◆ EXERCISE DETAILS ◆
Line by line, transcribe the listing below without omission.

◆ SOURCE RECORDS ◆
----
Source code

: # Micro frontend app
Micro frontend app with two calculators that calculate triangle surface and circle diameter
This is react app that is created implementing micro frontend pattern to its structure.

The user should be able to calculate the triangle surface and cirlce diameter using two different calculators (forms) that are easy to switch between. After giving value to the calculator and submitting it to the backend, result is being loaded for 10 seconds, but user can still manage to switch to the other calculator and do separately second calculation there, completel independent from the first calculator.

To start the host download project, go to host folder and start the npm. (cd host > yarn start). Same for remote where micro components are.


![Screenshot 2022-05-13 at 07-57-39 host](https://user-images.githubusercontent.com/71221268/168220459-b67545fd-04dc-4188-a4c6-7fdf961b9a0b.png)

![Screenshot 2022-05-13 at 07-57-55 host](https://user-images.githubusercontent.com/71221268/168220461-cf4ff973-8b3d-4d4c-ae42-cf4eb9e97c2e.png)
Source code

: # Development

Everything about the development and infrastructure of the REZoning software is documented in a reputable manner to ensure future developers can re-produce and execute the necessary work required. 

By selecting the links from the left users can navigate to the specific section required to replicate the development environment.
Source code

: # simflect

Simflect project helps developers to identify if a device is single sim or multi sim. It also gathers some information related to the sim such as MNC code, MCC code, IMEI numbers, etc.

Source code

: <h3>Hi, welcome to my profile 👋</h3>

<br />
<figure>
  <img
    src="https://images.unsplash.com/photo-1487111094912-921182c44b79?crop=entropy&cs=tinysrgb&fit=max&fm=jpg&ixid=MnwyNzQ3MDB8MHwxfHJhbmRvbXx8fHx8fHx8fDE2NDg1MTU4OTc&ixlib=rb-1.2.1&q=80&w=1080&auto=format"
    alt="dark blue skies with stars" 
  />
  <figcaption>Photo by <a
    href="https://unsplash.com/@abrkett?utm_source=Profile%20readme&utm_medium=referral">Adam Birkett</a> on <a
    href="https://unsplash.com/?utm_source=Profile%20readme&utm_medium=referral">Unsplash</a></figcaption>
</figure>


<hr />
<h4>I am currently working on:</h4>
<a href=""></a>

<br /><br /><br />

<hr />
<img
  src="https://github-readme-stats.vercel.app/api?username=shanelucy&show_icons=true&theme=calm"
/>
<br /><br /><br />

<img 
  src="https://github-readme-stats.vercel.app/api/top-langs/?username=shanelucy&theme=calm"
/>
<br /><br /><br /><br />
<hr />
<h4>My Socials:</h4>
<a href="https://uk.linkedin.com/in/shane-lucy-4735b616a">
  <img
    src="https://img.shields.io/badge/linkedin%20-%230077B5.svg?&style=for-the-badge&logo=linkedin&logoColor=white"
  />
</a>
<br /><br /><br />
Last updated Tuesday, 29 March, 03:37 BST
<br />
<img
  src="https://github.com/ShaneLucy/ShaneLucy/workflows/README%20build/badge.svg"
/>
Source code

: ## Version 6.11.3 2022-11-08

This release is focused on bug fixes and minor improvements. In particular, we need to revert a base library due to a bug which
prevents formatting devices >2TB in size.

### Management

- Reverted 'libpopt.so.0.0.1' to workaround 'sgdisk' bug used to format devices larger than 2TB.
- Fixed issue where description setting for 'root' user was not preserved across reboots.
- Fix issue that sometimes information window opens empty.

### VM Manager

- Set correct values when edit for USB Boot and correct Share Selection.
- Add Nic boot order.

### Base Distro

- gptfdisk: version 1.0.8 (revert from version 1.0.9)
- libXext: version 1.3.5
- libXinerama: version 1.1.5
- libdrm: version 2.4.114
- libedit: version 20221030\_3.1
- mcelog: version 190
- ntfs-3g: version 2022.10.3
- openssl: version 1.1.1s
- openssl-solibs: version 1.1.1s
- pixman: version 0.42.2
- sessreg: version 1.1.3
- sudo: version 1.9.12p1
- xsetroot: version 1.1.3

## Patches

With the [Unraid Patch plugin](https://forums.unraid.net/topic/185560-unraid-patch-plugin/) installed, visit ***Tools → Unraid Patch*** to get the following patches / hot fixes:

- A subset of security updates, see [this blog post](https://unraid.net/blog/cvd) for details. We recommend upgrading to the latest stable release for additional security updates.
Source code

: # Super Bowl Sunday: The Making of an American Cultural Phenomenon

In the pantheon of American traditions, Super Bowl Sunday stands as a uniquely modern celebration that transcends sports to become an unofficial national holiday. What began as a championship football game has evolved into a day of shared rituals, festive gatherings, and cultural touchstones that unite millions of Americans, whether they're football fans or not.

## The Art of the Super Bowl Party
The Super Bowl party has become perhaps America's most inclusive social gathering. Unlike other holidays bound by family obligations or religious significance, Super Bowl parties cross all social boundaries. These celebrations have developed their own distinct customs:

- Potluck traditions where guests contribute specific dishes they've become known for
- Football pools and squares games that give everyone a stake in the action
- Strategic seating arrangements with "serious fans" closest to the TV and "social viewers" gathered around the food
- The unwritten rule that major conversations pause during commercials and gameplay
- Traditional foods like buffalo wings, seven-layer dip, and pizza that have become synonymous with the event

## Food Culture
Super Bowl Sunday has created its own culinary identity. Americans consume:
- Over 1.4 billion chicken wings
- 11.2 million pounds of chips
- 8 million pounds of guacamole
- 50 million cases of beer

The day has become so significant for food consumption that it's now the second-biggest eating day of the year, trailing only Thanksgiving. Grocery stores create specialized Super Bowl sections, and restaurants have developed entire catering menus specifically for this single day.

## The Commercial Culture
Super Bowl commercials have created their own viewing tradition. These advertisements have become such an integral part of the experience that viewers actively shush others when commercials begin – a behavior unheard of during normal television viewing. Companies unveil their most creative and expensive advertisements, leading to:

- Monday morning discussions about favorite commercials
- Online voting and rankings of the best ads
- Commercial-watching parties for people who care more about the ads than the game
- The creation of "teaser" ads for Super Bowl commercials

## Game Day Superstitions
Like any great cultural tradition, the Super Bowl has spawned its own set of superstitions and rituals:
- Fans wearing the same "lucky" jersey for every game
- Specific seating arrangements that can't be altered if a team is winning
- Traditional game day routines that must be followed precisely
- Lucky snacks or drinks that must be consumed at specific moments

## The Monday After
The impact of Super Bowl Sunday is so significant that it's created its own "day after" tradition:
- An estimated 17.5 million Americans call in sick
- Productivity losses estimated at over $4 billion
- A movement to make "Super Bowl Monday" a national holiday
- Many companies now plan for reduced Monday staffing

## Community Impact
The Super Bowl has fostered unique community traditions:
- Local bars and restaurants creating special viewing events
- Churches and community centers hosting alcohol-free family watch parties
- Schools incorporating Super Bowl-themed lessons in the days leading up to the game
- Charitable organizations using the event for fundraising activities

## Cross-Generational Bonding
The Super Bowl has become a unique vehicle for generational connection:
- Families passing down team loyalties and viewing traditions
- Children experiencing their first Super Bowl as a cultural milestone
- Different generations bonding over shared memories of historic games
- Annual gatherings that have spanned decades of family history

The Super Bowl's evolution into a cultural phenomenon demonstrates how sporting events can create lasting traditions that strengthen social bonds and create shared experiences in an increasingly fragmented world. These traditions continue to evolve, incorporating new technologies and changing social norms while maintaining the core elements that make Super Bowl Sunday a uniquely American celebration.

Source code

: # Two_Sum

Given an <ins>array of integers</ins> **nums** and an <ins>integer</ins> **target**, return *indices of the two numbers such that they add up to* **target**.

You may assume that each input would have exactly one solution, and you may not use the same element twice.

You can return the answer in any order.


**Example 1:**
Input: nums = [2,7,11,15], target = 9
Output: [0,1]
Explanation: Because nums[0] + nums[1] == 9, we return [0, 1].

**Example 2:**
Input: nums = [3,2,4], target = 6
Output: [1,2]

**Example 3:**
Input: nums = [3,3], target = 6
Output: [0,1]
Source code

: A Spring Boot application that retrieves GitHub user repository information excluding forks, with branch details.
----
◆ SOLUTION ◆
Source code

: # Micro frontend app
Micro frontend app with two calculators that calculate triangle surface and circle diameter
This is react app that is created implementing micro frontend pattern to its structure.

The user should be able to calculate the triangle surface and cirlce diameter using two different calculators (forms) that are easy to switch between. After giving value to the calculator and submitting it to the backend, result is being loaded for 10 seconds, but user can still manage to switch to the other calculator and do separately second calculation there, completel independent from the first calculator.

To start the host download project, go to host folder and start the npm. (cd host > yarn start). Same for remote where micro components are.


![Screenshot 2022-05-13 at 07-57-39 host](https://user-images.githubusercontent.com/71221268/168220459-b67545fd-04dc-4188-a4c6-7fdf961b9a0b.png)

![Screenshot 2022-05-13 at 07-57-55 host](https://user-images.githubusercontent.com/71221268/168220461-cf4ff973-8b3d-4d4c-ae42-cf4eb9e97c2e.png)
Source code

: # Development

Everything about the development and infrastructure of the REZoning software is documented in a reputable manner to ensure future developers can re-produce and execute the necessary work required. 

By selecting the links from the left users can navigate to the specific section required to replicate the development environment.
Source code

: # simflect

Simflect project helps developers to identify if a device is single sim or multi sim. It also gathers some information related to the sim such as MNC code, MCC code, IMEI numbers, etc.

Source code

: <h3>Hi, welcome to my profile 👋</h3>

<br />
<figure>
  <img
    src="https://images.unsplash.com/photo-1487111094912-921182c44b79?crop=entropy&cs=tinysrgb&fit=max&fm=jpg&ixid=MnwyNzQ3MDB8MHwxfHJhbmRvbXx8fHx8fHx8fDE2NDg1MTU4OTc&ixlib=rb-1.2.1&q=80&w=1080&auto=format"
    alt="dark blue skies with stars" 
  />
  <figcaption>Photo by <a
    href="https://unsplash.com/@abrkett?utm_source=Profile%20readme&utm_medium=referral">Adam Birkett</a> on <a
    href="https://unsplash.com/?utm_source=Profile%20readme&utm_medium=referral">Unsplash</a></figcaption>
</figure>


<hr />
<h4>I am currently working on:</h4>
<a href=""></a>

<br /><br /><br />

<hr />
<img
  src="https://github-readme-stats.vercel.app/api?username=shanelucy&show_icons=true&theme=calm"
/>
<br /><br /><br />

<img 
  src="https://github-readme-stats.vercel.app/api/top-langs/?username=shanelucy&theme=calm"
/>
<br /><br /><br /><br />
<hr />
<h4>My Socials:</h4>
<a href="https://uk.linkedin.com/in/shane-lucy-4735b616a">
  <img
    src="https://img.shields.io/badge/linkedin%20-%230077B5.svg?&style=for-the-badge&logo=linkedin&logoColor=white"
  />
</a>
<br /><br /><br />
Last updated Tuesday, 29 March, 03:37 BST
<br />
<img
  src="https://github.com/ShaneLucy/ShaneLucy/workflows/README%20build/badge.svg"
/>
Source code

: ## Version 6.11.3 2022-11-08

This release is focused on bug fixes and minor improvements. In particular, we need to revert a base library due to a bug which
prevents formatting devices >2TB in size.

### Management

- Reverted 'libpopt.so.0.0.1' to workaround 'sgdisk' bug used to format devices larger than 2TB.
- Fixed issue where description setting for 'root' user was not preserved across reboots.
- Fix issue that sometimes information window opens empty.

### VM Manager

- Set correct values when edit for USB Boot and correct Share Selection.
- Add Nic boot order.

### Base Distro

- gptfdisk: version 1.0.8 (revert from version 1.0.9)
- libXext: version 1.3.5
- libXinerama: version 1.1.5
- libdrm: version 2.4.114
- libedit: version 20221030\_3.1
- mcelog: version 190
- ntfs-3g: version 2022.10.3
- openssl: version 1.1.1s
- openssl-solibs: version 1.1.1s
- pixman: version 0.42.2
- sessreg: version 1.1.3
- sudo: version 1.9.12p1
- xsetroot: version 1.1.3

## Patches

With the [Unraid Patch plugin](https://forums.unraid.net/topic/185560-unraid-patch-plugin/) installed, visit ***Tools → Unraid Patch*** to get the following patches / hot fixes:

- A subset of security updates, see [this blog post](https://unraid.net/blog/cvd) for details. We recommend upgrading to the latest stable release for additional security updates.
Source code

: # Super Bowl Sunday: The Making of an American Cultural Phenomenon

In the pantheon of American traditions, Super Bowl Sunday stands as a uniquely modern celebration that transcends sports to become an unofficial national holiday. What began as a championship football game has evolved into a day of shared rituals, festive gatherings, and cultural touchstones that unite millions of Americans, whether they're football fans or not.

## The Art of the Super Bowl Party
The Super Bowl party has become perhaps America's most inclusive social gathering. Unlike other holidays bound by family obligations or religious significance, Super Bowl parties cross all social boundaries. These celebrations have developed their own distinct customs:

- Potluck traditions where guests contribute specific dishes they've become known for
- Football pools and squares games that give everyone a stake in the action
- Strategic seating arrangements with "serious fans" closest to the TV and "social viewers" gathered around the food
- The unwritten rule that major conversations pause during commercials and gameplay
- Traditional foods like buffalo wings, seven-layer dip, and pizza that have become synonymous with the event

## Food Culture
Super Bowl Sunday has created its own culinary identity. Americans consume:
- Over 1.4 billion chicken wings
- 11.2 million pounds of chips
- 8 million pounds of guacamole
- 50 million cases of beer

The day has become so significant for food consumption that it's now the second-biggest eating day of the year, trailing only Thanksgiving. Grocery stores create specialized Super Bowl sections, and restaurants have developed entire catering menus specifically for this single day.

## The Commercial Culture
Super Bowl commercials have created their own viewing tradition. These advertisements have become such an integral part of the experience that viewers actively shush others when commercials begin – a behavior unheard of during normal television viewing. Companies unveil their most creative and expensive advertisements, leading to:

- Monday morning discussions about favorite commercials
- Online voting and rankings of the best ads
- Commercial-watching parties for people who care more about the ads than the game
- The creation of "teaser" ads for Super Bowl commercials

## Game Day Superstitions
Like any great cultural tradition, the Super Bowl has spawned its own set of superstitions and rituals:
- Fans wearing the same "lucky" jersey for every game
- Specific seating arrangements that can't be altered if a team is winning
- Traditional game day routines that must be followed precisely
- Lucky snacks or drinks that must be consumed at specific moments

## The Monday After
The impact of Super Bowl Sunday is so significant that it's created its own "day after" tradition:
- An estimated 17.5 million Americans call in sick
- Productivity losses estimated at over $4 billion
- A movement to make "Super Bowl Monday" a national holiday
- Many companies now plan for reduced Monday staffing

## Community Impact
The Super Bowl has fostered unique community traditions:
- Local bars and restaurants creating special viewing events
- Churches and community centers hosting alcohol-free family watch parties
- Schools incorporating Super Bowl-themed lessons in the days leading up to the game
- Charitable organizations using the event for fundraising activities

## Cross-Generational Bonding
The Super Bowl has become a unique vehicle for generational connection:
- Families passing down team loyalties and viewing traditions
- Children experiencing their first Super Bowl as a cultural milestone
- Different generations bonding over shared memories of historic games
- Annual gatherings that have spanned decades of family history

The Super Bowl's evolution into a cultural phenomenon demonstrates how sporting events can create lasting traditions that strengthen social bonds and create shared experiences in an increasingly fragmented world. These traditions continue to evolve, incorporating new technologies and changing social norms while maintaining the core elements that make Super Bowl Sunday a uniquely American celebration.

Source code

: # Two_Sum

Given an <ins>array of integers</ins> **nums** and an <ins>integer</ins> **target**, return *indices of the two numbers such that they add up to* **target**.

You may assume that each input would have exactly one solution, and you may not use the same element twice.

You can return the answer in any order.


**Example 1:**
Input: nums = [2,7,11,15], target = 9
Output: [0,1]
Explanation: Because nums[0] + nums[1] == 9, we return [0, 1].

**Example 2:**
Input: nums = [3,2,4], target = 6
Output: [1,2]

**Example 3:**
Input: nums = [3,3], target = 6
Output: [0,1]
Source code

: A Spring Boot application that retrieves GitHub user repository information excluding forks, with branch details.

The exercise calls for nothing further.